• [What the task requires] Copy out the records that follow, leaving every character as it is.
** Data excerpts follows **
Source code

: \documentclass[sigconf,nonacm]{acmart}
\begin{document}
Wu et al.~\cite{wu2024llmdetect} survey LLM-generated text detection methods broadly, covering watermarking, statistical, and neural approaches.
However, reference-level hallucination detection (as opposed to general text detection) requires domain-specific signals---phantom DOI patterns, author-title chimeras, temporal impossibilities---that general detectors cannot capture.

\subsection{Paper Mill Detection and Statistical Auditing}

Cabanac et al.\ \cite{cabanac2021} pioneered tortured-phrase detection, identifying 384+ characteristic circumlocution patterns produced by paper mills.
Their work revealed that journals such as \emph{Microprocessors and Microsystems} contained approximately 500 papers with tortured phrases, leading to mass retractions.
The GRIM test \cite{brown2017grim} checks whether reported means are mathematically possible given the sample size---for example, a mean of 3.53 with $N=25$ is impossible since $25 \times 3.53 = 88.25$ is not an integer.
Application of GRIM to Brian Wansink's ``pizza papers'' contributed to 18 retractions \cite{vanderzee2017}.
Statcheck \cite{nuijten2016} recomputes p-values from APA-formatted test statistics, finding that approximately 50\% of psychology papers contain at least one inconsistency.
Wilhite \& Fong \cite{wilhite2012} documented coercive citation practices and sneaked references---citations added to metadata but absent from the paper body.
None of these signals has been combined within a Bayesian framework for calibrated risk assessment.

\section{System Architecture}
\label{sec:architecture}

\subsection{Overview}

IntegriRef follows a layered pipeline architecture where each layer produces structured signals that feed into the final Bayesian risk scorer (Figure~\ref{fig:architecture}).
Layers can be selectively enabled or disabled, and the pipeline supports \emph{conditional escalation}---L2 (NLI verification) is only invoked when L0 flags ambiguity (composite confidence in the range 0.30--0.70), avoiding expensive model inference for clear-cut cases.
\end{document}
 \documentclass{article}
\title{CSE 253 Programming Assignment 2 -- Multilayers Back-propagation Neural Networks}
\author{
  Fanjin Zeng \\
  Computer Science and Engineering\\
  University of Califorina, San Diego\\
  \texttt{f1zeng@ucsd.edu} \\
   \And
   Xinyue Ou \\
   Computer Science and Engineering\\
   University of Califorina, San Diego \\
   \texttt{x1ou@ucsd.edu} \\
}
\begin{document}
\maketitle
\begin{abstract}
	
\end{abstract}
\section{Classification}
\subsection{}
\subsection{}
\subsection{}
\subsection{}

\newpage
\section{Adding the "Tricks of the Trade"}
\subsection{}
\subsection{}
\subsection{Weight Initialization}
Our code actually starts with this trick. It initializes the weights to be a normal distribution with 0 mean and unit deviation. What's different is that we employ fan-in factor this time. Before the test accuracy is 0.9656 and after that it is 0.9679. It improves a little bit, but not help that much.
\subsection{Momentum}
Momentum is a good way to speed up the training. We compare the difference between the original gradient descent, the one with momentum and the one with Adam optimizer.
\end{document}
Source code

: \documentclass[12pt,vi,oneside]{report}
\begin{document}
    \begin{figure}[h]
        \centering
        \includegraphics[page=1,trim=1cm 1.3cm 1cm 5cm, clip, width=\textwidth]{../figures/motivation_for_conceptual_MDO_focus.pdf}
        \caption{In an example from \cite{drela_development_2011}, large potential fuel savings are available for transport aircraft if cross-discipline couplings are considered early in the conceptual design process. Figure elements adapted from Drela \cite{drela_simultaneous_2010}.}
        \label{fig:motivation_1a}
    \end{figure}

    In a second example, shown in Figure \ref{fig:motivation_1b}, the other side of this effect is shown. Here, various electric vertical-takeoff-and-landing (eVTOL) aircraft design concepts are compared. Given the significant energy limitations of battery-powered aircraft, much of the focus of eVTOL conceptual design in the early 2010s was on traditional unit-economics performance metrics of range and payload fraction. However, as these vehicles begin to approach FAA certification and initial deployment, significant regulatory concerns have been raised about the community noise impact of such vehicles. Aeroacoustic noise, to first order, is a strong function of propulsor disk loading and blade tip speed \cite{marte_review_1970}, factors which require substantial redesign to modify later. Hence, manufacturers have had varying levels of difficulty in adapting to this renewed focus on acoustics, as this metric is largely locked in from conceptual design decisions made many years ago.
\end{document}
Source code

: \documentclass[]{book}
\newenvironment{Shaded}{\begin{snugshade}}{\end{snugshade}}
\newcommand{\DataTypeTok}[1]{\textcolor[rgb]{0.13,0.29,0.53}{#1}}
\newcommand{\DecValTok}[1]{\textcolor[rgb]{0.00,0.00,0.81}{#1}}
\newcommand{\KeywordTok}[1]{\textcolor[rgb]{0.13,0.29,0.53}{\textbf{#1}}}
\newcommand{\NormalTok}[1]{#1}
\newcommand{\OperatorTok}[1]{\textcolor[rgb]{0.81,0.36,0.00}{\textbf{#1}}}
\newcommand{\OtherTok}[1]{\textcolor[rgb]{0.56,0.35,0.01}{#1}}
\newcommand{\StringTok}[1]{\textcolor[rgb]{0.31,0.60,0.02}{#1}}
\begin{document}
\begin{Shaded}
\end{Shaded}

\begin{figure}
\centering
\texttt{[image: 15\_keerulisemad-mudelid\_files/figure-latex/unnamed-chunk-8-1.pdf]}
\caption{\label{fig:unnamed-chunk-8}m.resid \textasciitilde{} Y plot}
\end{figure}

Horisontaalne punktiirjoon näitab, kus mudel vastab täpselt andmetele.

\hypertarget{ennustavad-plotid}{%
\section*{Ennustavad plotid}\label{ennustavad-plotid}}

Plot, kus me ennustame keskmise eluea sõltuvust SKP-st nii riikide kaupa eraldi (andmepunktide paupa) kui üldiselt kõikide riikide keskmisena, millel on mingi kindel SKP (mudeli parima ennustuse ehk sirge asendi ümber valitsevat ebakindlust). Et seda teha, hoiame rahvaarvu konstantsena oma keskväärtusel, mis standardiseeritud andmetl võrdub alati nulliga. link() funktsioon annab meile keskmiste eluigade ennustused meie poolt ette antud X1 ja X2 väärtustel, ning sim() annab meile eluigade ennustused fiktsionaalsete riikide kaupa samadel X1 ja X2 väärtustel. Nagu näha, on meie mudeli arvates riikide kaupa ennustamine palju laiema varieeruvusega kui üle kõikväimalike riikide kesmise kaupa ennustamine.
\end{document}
** End of Data excerpts **
• [Output below]
Source code

: \documentclass[sigconf,nonacm]{acmart}
\begin{document}
Wu et al.~\cite{wu2024llmdetect} survey LLM-generated text detection methods broadly, covering watermarking, statistical, and neural approaches.
However, reference-level hallucination detection (as opposed to general text detection) requires domain-specific signals---phantom DOI patterns, author-title chimeras, temporal impossibilities---that general detectors cannot capture.

\subsection{Paper Mill Detection and Statistical Auditing}

Cabanac et al.\ \cite{cabanac2021} pioneered tortured-phrase detection, identifying 384+ characteristic circumlocution patterns produced by paper mills.
Their work revealed that journals such as \emph{Microprocessors and Microsystems} contained approximately 500 papers with tortured phrases, leading to mass retractions.
The GRIM test \cite{brown2017grim} checks whether reported means are mathematically possible given the sample size---for example, a mean of 3.53 with $N=25$ is impossible since $25 \times 3.53 = 88.25$ is not an integer.
Application of GRIM to Brian Wansink's ``pizza papers'' contributed to 18 retractions \cite{vanderzee2017}.
Statcheck \cite{nuijten2016} recomputes p-values from APA-formatted test statistics, finding that approximately 50\% of psychology papers contain at least one inconsistency.
Wilhite \& Fong \cite{wilhite2012} documented coercive citation practices and sneaked references---citations added to metadata but absent from the paper body.
None of these signals has been combined within a Bayesian framework for calibrated risk assessment.

\section{System Architecture}
\label{sec:architecture}

\subsection{Overview}

IntegriRef follows a layered pipeline architecture where each layer produces structured signals that feed into the final Bayesian risk scorer (Figure~\ref{fig:architecture}).
Layers can be selectively enabled or disabled, and the pipeline supports \emph{conditional escalation}---L2 (NLI verification) is only invoked when L0 flags ambiguity (composite confidence in the range 0.30--0.70), avoiding expensive model inference for clear-cut cases.
\end{document}
 \documentclass{article}
\title{CSE 253 Programming Assignment 2 -- Multilayers Back-propagation Neural Networks}
\author{
  Fanjin Zeng \\
  Computer Science and Engineering\\
  University of Califorina, San Diego\\
  \texttt{f1zeng@ucsd.edu} \\
   \And
   Xinyue Ou \\
   Computer Science and Engineering\\
   University of Califorina, San Diego \\
   \texttt{x1ou@ucsd.edu} \\
}
\begin{document}
\maketitle
\begin{abstract}
	
\end{abstract}
\section{Classification}
\subsection{}
\subsection{}
\subsection{}
\subsection{}

\newpage
\section{Adding the "Tricks of the Trade"}
\subsection{}
\subsection{}
\subsection{Weight Initialization}
Our code actually starts with this trick. It initializes the weights to be a normal distribution with 0 mean and unit deviation. What's different is that we employ fan-in factor this time. Before the test accuracy is 0.9656 and after that it is 0.9679. It improves a little bit, but not help that much.
\subsection{Momentum}
Momentum is a good way to speed up the training. We compare the difference between the original gradient descent, the one with momentum and the one with Adam optimizer.
\end{document}
Source code

: \documentclass[12pt,vi,oneside]{report}
\begin{document}
    \begin{figure}[h]
        \centering
        \includegraphics[page=1,trim=1cm 1.3cm 1cm 5cm, clip, width=\textwidth]{../figures/motivation_for_conceptual_MDO_focus.pdf}
        \caption{In an example from \cite{drela_development_2011}, large potential fuel savings are available for transport aircraft if cross-discipline couplings are considered early in the conceptual design process. Figure elements adapted from Drela \cite{drela_simultaneous_2010}.}
        \label{fig:motivation_1a}
    \end{figure}

    In a second example, shown in Figure \ref{fig:motivation_1b}, the other side of this effect is shown. Here, various electric vertical-takeoff-and-landing (eVTOL) aircraft design concepts are compared. Given the significant energy limitations of battery-powered aircraft, much of the focus of eVTOL conceptual design in the early 2010s was on traditional unit-economics performance metrics of range and payload fraction. However, as these vehicles begin to approach FAA certification and initial deployment, significant regulatory concerns have been raised about the community noise impact of such vehicles. Aeroacoustic noise, to first order, is a strong function of propulsor disk loading and blade tip speed \cite{marte_review_1970}, factors which require substantial redesign to modify later. Hence, manufacturers have had varying levels of difficulty in adapting to this renewed focus on acoustics, as this metric is largely locked in from conceptual design decisions made many years ago.
\end{document}
Source code

: \documentclass[]{book}
\newenvironment{Shaded}{\begin{snugshade}}{\end{snugshade}}
\newcommand{\DataTypeTok}[1]{\textcolor[rgb]{0.13,0.29,0.53}{#1}}
\newcommand{\DecValTok}[1]{\textcolor[rgb]{0.00,0.00,0.81}{#1}}
\newcommand{\KeywordTok}[1]{\textcolor[rgb]{0.13,0.29,0.53}{\textbf{#1}}}
\newcommand{\NormalTok}[1]{#1}
\newcommand{\OperatorTok}[1]{\textcolor[rgb]{0.81,0.36,0.00}{\textbf{#1}}}
\newcommand{\OtherTok}[1]{\textcolor[rgb]{0.56,0.35,0.01}{#1}}
\newcommand{\StringTok}[1]{\textcolor[rgb]{0.31,0.60,0.02}{#1}}
\begin{document}
\begin{Shaded}
\end{Shaded}

\begin{figure}
\centering
\texttt{[image: 15\_keerulisemad-mudelid\_files/figure-latex/unnamed-chunk-8-1.pdf]}
\caption{\label{fig:unnamed-chunk-8}m.resid \textasciitilde{} Y plot}
\end{figure}

Horisontaalne punktiirjoon näitab, kus mudel vastab täpselt andmetele.

\hypertarget{ennustavad-plotid}{%
\section*{Ennustavad plotid}\label{ennustavad-plotid}}

Plot, kus me ennustame keskmise eluea sõltuvust SKP-st nii riikide kaupa eraldi (andmepunktide paupa) kui üldiselt kõikide riikide keskmisena, millel on mingi kindel SKP (mudeli parima ennustuse ehk sirge asendi ümber valitsevat ebakindlust). Et seda teha, hoiame rahvaarvu konstantsena oma keskväärtusel, mis standardiseeritud andmetl võrdub alati nulliga. link() funktsioon annab meile keskmiste eluigade ennustused meie poolt ette antud X1 ja X2 väärtustel, ning sim() annab meile eluigade ennustused fiktsionaalsete riikide kaupa samadel X1 ja X2 väärtustel. Nagu näha, on meie mudeli arvates riikide kaupa ennustamine palju laiema varieeruvusega kui üle kõikväimalike riikide kesmise kaupa ennustamine.
\end{document}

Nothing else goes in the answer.